2) Zoom in. Fall is a great time to catch the details and colors of leaves. After a rain look for a leaf on the ground with water beads built up on it. Zoom in or get really close with a macro lens. These can be really cool shots. Also zoom in on one specific tree. Better yet just a section of the tree. Try to keep the composition simple.
3) Find a curvy road. Curvy roads are cool anytime of year, but add in some fall color and they can become epic. Try shooting a longer lens to help bring out the curve. Also keep the sky out of the image to give the road a "covered" look.
4) Shoot abstracts. Fall abstracts are some of the best images of the season. Either a reflection from a moving river or lake, or a panning blur. Your options are limitless. All you need to do is find an interesting color pallet and fool around with your camera.

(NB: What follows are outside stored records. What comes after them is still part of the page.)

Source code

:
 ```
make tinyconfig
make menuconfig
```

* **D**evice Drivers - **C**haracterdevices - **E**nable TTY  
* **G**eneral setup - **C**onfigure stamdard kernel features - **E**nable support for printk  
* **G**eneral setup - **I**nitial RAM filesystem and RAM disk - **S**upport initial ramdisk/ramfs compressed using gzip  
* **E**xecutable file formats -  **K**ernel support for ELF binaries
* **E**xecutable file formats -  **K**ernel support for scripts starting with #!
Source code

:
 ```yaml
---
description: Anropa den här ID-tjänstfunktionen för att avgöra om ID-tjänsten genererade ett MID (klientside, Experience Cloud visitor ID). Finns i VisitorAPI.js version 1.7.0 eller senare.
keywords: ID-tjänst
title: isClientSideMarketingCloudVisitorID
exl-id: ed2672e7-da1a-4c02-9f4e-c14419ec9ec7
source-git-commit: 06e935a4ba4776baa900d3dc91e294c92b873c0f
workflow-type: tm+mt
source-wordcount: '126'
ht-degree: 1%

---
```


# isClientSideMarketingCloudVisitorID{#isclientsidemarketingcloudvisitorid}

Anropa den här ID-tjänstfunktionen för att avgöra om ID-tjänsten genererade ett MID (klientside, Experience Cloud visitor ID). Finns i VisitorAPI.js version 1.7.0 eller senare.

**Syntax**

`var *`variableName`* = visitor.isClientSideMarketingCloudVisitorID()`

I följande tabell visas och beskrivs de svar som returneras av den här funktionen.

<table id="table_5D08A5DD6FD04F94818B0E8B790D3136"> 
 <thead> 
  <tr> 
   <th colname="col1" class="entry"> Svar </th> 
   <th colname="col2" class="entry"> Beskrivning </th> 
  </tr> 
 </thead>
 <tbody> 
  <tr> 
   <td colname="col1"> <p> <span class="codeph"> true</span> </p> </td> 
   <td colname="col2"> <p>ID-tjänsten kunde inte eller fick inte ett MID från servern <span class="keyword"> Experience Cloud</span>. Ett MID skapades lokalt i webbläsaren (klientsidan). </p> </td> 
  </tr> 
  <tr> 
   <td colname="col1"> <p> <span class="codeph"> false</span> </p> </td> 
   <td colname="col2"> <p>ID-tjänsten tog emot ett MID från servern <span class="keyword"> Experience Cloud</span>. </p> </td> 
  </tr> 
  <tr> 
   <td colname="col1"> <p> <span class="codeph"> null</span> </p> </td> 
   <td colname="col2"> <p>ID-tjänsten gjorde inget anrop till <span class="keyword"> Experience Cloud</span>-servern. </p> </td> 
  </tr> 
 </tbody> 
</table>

Experiment and see what you can come up with.
5) Find an overlook! Research your local parks and conservancies to find an overlook that is high above the trees. This will provide an epic view of a sea of color that may best represent autumn.
Fall is a great season to photograph, but since it usually lasts only a few weeks or less, you need to get out almost on a daily basis. Lower Michigan is at peak or just past, some of the midwest is still coming close to peak if not already there. Check the local color report in your area!